卓上にカセットコンロなどを用意し、グツグツ言わせながら、湯気でメガネを曇らせながら、皆で鍋料理を楽しむ景色に用いられる。
つつく、というのは比喩で、箸で具材をとりあげる時のサマを表現しており、続けて考えるなら、おそらくそのまま口に運ぶというより、取り皿に一度おき、そこからハフハフして食べるものと思う。
おそらくであるが、つつく、と表現するのは、何度もそれを繰り返すからではないか。
例えば今、目の前でグツグツ言っている鍋を、ガッツリ人数分に均等割りし、一気に取り分けてしまうのであれば、それは、つつく、という表現からは遠い。

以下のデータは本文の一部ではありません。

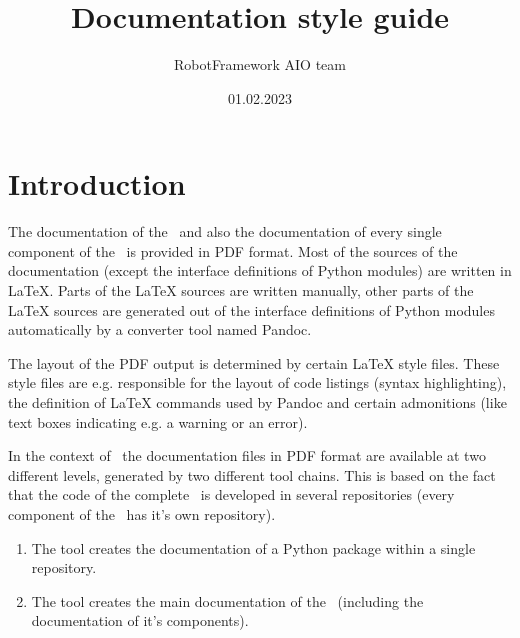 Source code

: \documentclass[a4paper,10pt]{report}
\author{RobotFramework AIO team}
\title{Documentation style guide}
\date{01.02.2023}
\begin{document}
\hypersetup{pageanchor=false}

\maketitle

\clearpage
{}
\tableofcontents

\clearpage
{}

\hypersetup{pageanchor=true}


\chapter{Introduction}

The documentation of the \rfw\ and also the documentation of every single component of the \rfw\ is provided in PDF format.
Most of the sources of the documentation (except the interface definitions of Python modules) are written in LaTeX.
Parts of the LaTeX sources are written manually, other parts of the LaTeX sources are generated out of the interface definitions of Python modules
automatically by a converter tool named Pandoc.

The layout of the PDF output is determined by certain LaTeX style files. These style files are e.g. responsible for the layout of code listings (syntax highlighting),
the definition of LaTeX commands used by Pandoc and certain admonitions (like text boxes indicating e.g. a warning or an error).

In the context of \rfw\ the documentation files in PDF format are available at two different levels, generated by two different tool chains. This is based on the
fact that the code of the complete \rfw\ is developed in several repositories (every component of the \rfw\ has it's own repository).

\begin{enumerate}

   \item The tool  creates the documentation of a Python package within a single repository.

   \item The tool  creates the main documentation of the \rfw\ (including the documentation of it's components).

\end{enumerate}
\end{document}
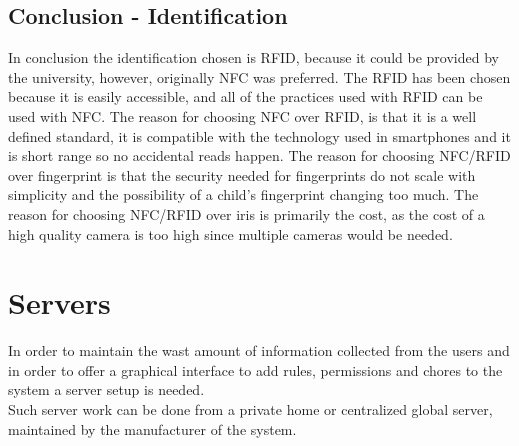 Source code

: 
\subsection{Conclusion - Identification}
In conclusion the identification chosen is RFID, because it could be provided by the university, however, originally NFC was preferred. 
The RFID has been chosen because it is easily accessible, and all of the practices used with RFID can be used with NFC. The reason for choosing NFC over RFID, is that it is a well defined standard, it is compatible with the technology used in smartphones and it is short range so no accidental reads happen. The reason for choosing NFC/RFID over fingerprint is that the security needed for fingerprints do not scale with simplicity and the possibility of a child's fingerprint changing too much. The reason for choosing NFC/RFID over iris is primarily the cost, as the cost of a high quality camera is too high since multiple cameras would be needed.

\section{Servers}
In order to maintain the wast amount of information collected from the users and in order to offer a graphical interface to add rules, permissions and chores to the system a server setup is needed.\\
Such server work can be done from a private home or centralized global server, maintained by the manufacturer of the system.\\

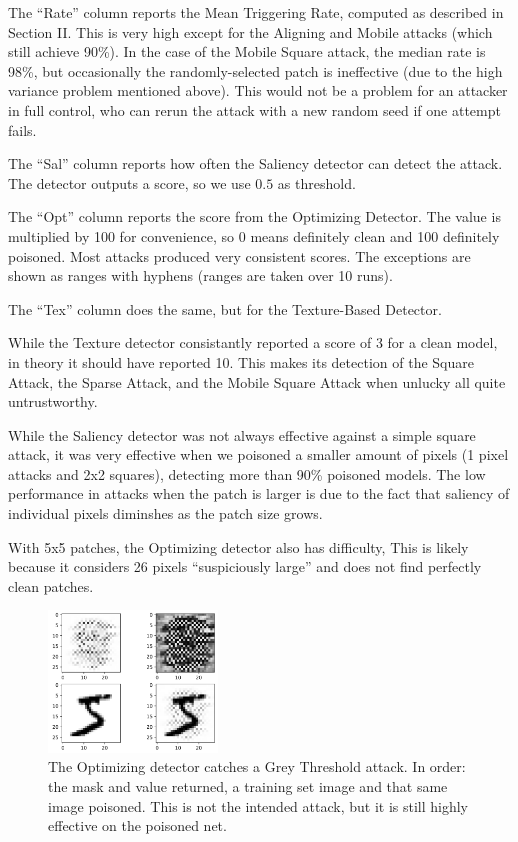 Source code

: \documentclass[letterpaper, 10 pt, conference]{ieeeconf}  %
\begin{document}
The ``Rate'' column reports the Mean Triggering Rate, computed as described
in Section II.  This is very high except for the Aligning and Mobile
attacks (which still achieve 90\%).  In the case of the Mobile Square
attack, the median rate is 98\%, but occasionally the
randomly-selected patch is ineffective (due to the high variance problem
mentioned above).  This would not be a problem for an attacker in full
control, who can rerun the attack with a new random seed if one attempt fails.

The ``Sal'' column reports how often the Saliency detector can
detect the attack.  The detector outputs a score, so we use $0.5$ as threshold.

The ``Opt'' column reports the score from the Optimizing
Detector.  The value is multiplied by 100 for convenience, so 0 means
definitely clean and 100 definitely poisoned.  Most attacks produced
very consistent scores.  The exceptions are shown as ranges with
hyphens (ranges are taken over 10 runs).

The ``Tex'' column does the same, but for the Texture-Based
Detector.

While the Texture detector consistantly reported a score of 3 for a
clean model, in theory it should have reported 10.  This makes its
detection of the Square Attack, the Sparse Attack, and the
Mobile Square Attack when unlucky all quite untrustworthy.

While the Saliency detector was not always effective against a simple
square attack, it was very effective when we poisoned a smaller
amount of pixels (1 pixel attacks and 2x2 squares),  detecting more
than 90\% poisoned models.  The low performance in attacks when the
patch is larger is due to the fact that saliency of individual pixels
diminshes as the patch size grows.

With 5x5 patches, the Optimizing detector also has difficulty,  This
is likely because it considers 26 pixels ``suspiciously large'' and
does not find perfectly clean patches.

\begin{figure}[b]
\centering
\includegraphics[width=0.4\textwidth]{catch_grey.png}
\caption{The Optimizing detector catches a Grey Threshold attack.  In
  order: the mask and value returned, a training set image and that
  same image poisoned.  This is not the intended attack, but it is
  still highly effective on the poisoned net.}
\label{catchgrey}
\end{figure}
\end{document}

皆で鍋を囲み、「つつく」のが、この料理の醍醐味ではないか。
私はそのように考えるのであるが、世の「鍋感」はどうなのだろう。
なので、私の感覚として、鍋の受け皿、取り皿というのは、いわゆる市販の土鍋セットについてくる取り皿サイズが望ましいと考えている。居酒屋などでも、鍋を頼むと出てくる取り皿だ。
なぜなら、取り皿が大きいと、それは鍋をつつく、という行為を失わせるからである。
定食などで汁物として出すのであれば、ちょっとこれは少なく過ぎないかオヤジさん、と文句をつけたくなるぐらいのサイズ感でよく、だから「何度も鍋に箸をむける」、つまり、つつく、という行為に結び付く。
また、熱くて少し冷ます場合にも有用で、がっつり取り分けた器だと、放熱にも時間がかかる。
私の、いわゆる配偶者は、取り皿をどんぶりで出してくる。
そして、オタマを使って、がっつり入れる。
食事を効率的にこなすのであれば、別に悪い方法ではないのだが、しかしそれであれば、わざわざ卓上に鍋を置く意味が希薄ではないだろうか。
一杯を食べきるのにそこそこの時間がかかるのだから、その間、ずっとグツグツやっているのもガスの無駄であるし、じゃぁおかわりの時に温めよう、というのであれば、鍋はキッチンにあればよいような気もする。
なので、小さい取り皿を所望し、今はその取り皿を使用しているが、いわゆる配偶者がどう思っているのかは、怖くて聞けない。
また、その方向に全フリしたのが私の母で、いつからだったか、今日は鍋、と言われても、家族の前に鍋は出てこず、キッチンからでっかいお椀に盛りつけて出てきた。
また、楽だから、だったか、好きだから、だったか、いつも味噌仕立てだったので、私の中でそれは、鍋ではなく、豚汁の延長だった。
鍋を、どの頻度で行うかにもよるだろう。
いわゆる配偶者は、健康のためだかダイエットのためだか、とにかくこちらが気を抜くと、連日、鍋にしようと画策する。作るのが楽、というのもあるみたいだ。
それならそれでかまわないので、その都度、カセットコンロ用意して、目の前でグツグツやるよりも、私の母のような割り切りをしてもよい頃合いではないか、と思う今日この頃である。